I'm glad some people are reading my little blog and even coming up with suggestions for new ones. Dolores Esmonde said I should do one on the dogs that have pretty much ran rough shot over this town for years. Well I thought there would be no better place to start than with my own sweet hound..Ady.
We found each other in the Fall of 1974. She was from a litter of pups brought forth by the union of Tom Jochems male Arnie(I think that was his name) and Steve Schrock's girl Brandy. The pups were under Peggy Bloch's porch and there were only one or two unclaimed when I went to see if I wanted to buy one.
Of course, a little ball of golden fur caught my eye and I proudly named her Adelaide, after the first school teacher in Grand Lake (at least according to Mary Lyons Cairn's book).
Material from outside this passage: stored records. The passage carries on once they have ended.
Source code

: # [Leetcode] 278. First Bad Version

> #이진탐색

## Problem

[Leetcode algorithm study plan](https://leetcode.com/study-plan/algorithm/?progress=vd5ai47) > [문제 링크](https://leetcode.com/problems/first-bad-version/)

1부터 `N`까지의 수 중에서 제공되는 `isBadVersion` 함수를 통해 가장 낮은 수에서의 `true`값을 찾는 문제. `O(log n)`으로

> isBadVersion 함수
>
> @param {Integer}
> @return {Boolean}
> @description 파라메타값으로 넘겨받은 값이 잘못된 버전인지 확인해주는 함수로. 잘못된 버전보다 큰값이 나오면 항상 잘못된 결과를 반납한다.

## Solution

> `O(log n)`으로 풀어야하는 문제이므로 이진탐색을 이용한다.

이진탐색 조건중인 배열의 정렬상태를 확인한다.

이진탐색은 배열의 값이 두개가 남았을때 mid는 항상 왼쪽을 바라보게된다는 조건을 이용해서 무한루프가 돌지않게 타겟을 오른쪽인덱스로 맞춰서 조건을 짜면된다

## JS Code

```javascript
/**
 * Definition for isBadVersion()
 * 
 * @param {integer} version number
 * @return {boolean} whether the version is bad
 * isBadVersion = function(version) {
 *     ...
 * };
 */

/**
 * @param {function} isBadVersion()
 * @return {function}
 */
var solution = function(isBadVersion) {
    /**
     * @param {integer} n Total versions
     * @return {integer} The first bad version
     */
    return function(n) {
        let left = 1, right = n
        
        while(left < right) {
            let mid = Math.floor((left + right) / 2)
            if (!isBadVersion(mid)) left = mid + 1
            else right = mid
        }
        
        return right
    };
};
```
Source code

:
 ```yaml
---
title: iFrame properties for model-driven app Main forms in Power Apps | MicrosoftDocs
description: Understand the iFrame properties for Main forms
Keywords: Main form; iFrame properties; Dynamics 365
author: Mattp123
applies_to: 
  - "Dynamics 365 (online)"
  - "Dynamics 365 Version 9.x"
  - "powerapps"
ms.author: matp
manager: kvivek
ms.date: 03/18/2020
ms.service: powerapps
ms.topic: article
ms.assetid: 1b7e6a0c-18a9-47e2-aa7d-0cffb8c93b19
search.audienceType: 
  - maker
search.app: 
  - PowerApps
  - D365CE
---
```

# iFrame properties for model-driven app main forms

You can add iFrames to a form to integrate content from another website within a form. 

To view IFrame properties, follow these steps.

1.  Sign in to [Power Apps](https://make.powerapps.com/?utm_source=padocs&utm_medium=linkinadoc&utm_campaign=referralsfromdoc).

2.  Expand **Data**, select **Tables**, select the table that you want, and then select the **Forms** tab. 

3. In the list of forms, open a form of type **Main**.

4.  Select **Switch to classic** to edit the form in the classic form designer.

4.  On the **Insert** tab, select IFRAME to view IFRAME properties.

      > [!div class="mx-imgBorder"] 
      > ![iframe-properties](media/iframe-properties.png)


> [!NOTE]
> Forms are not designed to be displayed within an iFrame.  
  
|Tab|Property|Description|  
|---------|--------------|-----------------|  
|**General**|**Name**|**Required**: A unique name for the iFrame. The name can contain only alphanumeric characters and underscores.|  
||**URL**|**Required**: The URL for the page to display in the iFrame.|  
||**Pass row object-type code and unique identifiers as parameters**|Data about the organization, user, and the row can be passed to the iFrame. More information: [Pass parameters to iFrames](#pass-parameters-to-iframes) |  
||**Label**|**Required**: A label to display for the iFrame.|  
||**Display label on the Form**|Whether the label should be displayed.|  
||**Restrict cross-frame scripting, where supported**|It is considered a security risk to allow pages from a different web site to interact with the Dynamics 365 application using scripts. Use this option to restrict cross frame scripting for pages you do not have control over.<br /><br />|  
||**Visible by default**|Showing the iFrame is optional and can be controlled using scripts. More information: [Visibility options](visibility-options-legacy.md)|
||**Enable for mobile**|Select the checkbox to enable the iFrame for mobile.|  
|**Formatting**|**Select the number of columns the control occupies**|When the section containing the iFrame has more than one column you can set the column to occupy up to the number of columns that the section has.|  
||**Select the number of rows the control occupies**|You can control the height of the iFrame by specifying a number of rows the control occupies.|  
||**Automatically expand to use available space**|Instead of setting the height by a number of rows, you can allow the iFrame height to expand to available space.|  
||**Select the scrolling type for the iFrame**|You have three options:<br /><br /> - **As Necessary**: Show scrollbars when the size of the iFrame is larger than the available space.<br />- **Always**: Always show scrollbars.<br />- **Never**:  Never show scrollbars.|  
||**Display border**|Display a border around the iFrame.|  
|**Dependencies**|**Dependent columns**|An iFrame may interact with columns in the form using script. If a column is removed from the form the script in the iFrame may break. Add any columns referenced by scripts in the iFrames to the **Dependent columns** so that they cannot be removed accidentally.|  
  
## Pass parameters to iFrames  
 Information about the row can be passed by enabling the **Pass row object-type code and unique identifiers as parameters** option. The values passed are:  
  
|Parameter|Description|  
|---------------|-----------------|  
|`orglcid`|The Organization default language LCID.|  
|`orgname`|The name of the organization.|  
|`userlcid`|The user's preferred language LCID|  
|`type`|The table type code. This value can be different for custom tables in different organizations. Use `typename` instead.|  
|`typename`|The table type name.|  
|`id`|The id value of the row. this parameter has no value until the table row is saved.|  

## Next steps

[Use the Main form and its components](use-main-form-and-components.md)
We spent the first few months together here in the mountains but just having graduated from college and broke, we naturally moved back to Denver with mom and dad.
I left Ady with my folks for awhile and then my cousin Pam adopted her because I was 23, stupid and irresponsible.
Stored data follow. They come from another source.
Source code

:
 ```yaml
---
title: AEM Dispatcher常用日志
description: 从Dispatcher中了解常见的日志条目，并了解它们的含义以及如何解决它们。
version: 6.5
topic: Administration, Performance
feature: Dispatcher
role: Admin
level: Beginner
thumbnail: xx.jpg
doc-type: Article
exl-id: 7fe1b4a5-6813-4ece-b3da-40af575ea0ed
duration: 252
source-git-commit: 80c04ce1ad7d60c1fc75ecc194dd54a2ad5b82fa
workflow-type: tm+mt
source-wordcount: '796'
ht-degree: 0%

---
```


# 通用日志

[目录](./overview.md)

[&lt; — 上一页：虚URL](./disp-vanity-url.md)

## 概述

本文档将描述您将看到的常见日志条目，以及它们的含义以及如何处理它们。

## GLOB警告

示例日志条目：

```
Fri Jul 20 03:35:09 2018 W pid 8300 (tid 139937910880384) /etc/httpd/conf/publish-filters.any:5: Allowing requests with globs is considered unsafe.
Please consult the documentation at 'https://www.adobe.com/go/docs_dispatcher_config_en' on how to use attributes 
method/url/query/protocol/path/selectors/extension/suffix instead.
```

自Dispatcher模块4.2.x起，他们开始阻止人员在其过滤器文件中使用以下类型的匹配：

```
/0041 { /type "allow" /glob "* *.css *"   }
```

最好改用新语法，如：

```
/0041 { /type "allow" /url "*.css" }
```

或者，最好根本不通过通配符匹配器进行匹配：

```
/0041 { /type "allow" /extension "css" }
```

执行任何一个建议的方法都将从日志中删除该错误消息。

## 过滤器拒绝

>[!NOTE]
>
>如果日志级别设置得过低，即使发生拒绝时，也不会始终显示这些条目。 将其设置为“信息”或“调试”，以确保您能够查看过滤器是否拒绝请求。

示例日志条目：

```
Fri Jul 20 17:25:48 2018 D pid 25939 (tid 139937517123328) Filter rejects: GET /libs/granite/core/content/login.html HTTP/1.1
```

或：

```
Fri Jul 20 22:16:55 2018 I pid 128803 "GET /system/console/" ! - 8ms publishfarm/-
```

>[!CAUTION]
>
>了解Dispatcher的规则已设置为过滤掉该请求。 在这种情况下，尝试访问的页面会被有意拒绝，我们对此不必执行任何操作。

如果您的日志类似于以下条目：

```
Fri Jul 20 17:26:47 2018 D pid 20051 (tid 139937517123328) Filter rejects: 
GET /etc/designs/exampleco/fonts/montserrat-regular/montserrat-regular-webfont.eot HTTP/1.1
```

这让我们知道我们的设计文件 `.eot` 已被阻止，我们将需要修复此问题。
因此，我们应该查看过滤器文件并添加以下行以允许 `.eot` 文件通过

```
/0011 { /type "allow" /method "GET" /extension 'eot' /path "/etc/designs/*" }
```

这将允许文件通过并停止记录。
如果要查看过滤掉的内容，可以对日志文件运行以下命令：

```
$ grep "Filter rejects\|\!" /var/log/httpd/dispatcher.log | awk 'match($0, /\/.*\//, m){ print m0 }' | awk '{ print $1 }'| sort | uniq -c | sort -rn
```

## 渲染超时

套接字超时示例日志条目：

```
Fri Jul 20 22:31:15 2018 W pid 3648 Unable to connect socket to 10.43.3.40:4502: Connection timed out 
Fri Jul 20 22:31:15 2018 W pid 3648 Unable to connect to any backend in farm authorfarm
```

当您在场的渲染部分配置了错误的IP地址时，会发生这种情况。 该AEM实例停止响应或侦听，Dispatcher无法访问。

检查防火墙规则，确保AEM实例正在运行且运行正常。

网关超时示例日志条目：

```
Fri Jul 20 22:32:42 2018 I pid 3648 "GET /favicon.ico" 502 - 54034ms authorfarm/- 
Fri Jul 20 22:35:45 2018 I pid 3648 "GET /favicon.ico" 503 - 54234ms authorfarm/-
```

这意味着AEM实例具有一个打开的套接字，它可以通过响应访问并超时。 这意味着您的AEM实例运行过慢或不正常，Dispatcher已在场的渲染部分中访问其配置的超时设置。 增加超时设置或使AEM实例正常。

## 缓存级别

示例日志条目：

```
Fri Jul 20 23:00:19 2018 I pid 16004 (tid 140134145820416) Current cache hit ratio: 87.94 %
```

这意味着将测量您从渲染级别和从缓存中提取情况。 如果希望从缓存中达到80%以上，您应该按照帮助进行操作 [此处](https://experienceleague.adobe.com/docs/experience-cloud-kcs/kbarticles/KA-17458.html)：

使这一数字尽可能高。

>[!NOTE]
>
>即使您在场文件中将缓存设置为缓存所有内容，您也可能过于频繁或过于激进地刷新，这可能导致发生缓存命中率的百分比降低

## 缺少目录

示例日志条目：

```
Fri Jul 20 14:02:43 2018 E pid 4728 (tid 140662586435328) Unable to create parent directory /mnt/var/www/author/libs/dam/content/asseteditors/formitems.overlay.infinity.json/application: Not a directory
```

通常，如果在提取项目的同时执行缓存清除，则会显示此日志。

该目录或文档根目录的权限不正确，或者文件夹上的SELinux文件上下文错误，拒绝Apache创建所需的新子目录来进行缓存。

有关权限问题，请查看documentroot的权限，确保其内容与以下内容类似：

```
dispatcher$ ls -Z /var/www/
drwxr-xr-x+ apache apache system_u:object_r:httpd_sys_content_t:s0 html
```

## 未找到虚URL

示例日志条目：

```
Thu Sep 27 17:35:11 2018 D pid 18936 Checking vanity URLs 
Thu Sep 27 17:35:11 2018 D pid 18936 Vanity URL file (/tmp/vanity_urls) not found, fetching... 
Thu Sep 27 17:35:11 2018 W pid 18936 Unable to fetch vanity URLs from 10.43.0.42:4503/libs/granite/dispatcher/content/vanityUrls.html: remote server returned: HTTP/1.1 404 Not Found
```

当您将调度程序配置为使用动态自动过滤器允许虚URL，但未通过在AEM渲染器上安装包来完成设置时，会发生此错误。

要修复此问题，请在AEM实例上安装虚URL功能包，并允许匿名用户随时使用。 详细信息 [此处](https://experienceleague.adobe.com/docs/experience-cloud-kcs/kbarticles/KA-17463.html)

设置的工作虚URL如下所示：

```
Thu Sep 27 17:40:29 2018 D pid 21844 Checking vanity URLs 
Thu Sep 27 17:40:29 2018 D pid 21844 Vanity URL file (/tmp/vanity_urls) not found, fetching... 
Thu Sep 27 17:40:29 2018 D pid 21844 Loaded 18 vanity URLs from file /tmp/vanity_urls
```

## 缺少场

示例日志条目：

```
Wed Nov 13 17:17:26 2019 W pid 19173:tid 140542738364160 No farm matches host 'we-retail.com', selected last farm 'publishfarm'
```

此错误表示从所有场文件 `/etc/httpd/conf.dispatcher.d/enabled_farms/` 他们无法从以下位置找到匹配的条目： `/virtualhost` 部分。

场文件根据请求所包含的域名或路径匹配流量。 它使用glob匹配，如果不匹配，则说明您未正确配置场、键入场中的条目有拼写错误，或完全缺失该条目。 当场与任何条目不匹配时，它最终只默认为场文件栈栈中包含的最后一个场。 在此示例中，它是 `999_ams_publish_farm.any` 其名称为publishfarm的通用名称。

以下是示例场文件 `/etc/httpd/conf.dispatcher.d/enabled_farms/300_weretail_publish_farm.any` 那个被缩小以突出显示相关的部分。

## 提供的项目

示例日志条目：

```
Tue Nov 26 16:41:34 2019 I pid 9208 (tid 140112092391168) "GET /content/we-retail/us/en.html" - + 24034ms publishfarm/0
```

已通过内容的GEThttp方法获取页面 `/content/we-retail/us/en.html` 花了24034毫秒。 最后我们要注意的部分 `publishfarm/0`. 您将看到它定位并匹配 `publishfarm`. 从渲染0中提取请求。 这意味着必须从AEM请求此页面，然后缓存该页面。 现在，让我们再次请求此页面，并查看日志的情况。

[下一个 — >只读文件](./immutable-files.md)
Cole Porter might have written "Don't Fence Me In" just for that dog. She would dig under the fence, climb over it, or even chew her way through to make one of her many great escapes. After she got out and rolled in the fresh tar of the new paving job in front of my cousin's house, Pam had had enough! Luckily for me I was back from wherever and working on a farm outside of Greeley. Ady had finally found a home! No fences, lots of room to run, cow manure to eat(and throw up in my pickup truck), it was 'dog heaven'!
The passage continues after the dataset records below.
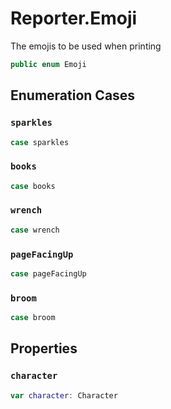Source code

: # Reporter.Emoji

The emojis to be used when printing

``` swift
public enum Emoji
```

## Enumeration Cases

### `sparkles`

``` swift
case sparkles
```

### `books`

``` swift
case books
```

### `wrench`

``` swift
case wrench
```

### `pageFacingUp`

``` swift
case pageFacingUp
```

### `broom`

``` swift
case broom
```

## Properties

### `character`

``` swift
var character: Character
```
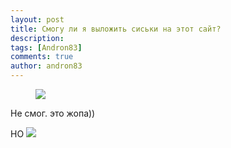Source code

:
 ```yaml
---
layout: post
title: Смогу ли я выложить сиськи на этот сайт?
description: 
tags: [Andron83]
comments: true
author: andron83
---
```


<figure class="half">
    <a href="http://cs540105.vk.me/c540107/v540107879/98a1/TUtEIlFuNmU.jpg"><img src="http://cs540105.vk.me/c540107/v540107879/98a1/TUtEIlFuNmU.jpg"></a>
    </figure>
Не смог. это жопа))

НО
    <a href="http://cs617117.vk.me/v617117544/60b8/gMuMNKEFRuI.jpg"><img src="http://cs617117.vk.me/v617117544/60b8/gMuMNKEFRuI.jpg"></a>
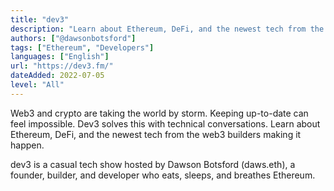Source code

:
 ```yaml
---
title: "dev3"
description: "Learn about Ethereum, DeFi, and the newest tech from the web3 builders making it happen."
authors: ["@dawsonbotsford"]
tags: ["Ethereum", "Developers"]
languages: ["English"]
url: "https://dev3.fm/"
dateAdded: 2022-07-05
level: "All"
---
```


Web3 and crypto are taking the world by storm. Keeping up-to-date can feel impossible. Dev3 solves this with technical conversations. Learn about Ethereum, DeFi, and the newest tech from the web3 builders making it happen.

dev3 is a casual tech show hosted by Dawson Botsford (daws.eth), a founder, builder, and developer who eats, sleeps, and breathes Ethereum.
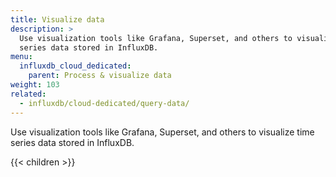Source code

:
 ```yaml
---
title: Visualize data
description: >
  Use visualization tools like Grafana, Superset, and others to visualize time
  series data stored in InfluxDB.
menu:
  influxdb_cloud_dedicated:
    parent: Process & visualize data
weight: 103
related:
  - influxdb/cloud-dedicated/query-data/
---
```


Use visualization tools like Grafana, Superset, and others to visualize time
series data stored in InfluxDB.

{{< children >}}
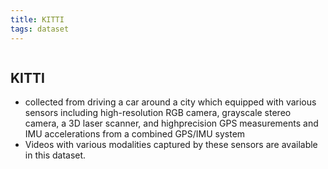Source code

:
 ```yaml
---
title: KITTI
tags: dataset
---
```

```toc
```
## KITTI
- collected from driving a car around a city which equipped with various sensors including high-resolution RGB camera, grayscale stereo camera, a 3D laser scanner, and highprecision GPS measurements and IMU accelerations from a combined GPS/IMU system 
- Videos with various modalities captured by these sensors are available in this dataset.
After about four years I moved on to play music in Grand Lake and then Colorado Springs. I tried to bring her with me but in the long run, she belonged on the farm. Sometime later I returned to the farm to bury her body, but not her memory. Her portrait hangs on my bedroom wall and I go to sleep every night and wake every morning to her beautiful smile. That was twenty eight years ago.
I know most everyone has had a best friend like Ady and there's a poem that sums it up pretty well. It's way too long to repeat here, but I have the magic computer power here to share it with you. http://www.petloss.com/poems/maingrp/rainbowb.htm
1 comment:
Thanks for the story about Ady. I remember her on the farm. If there was ever a dog made to be out in the wide open country, it was Ady.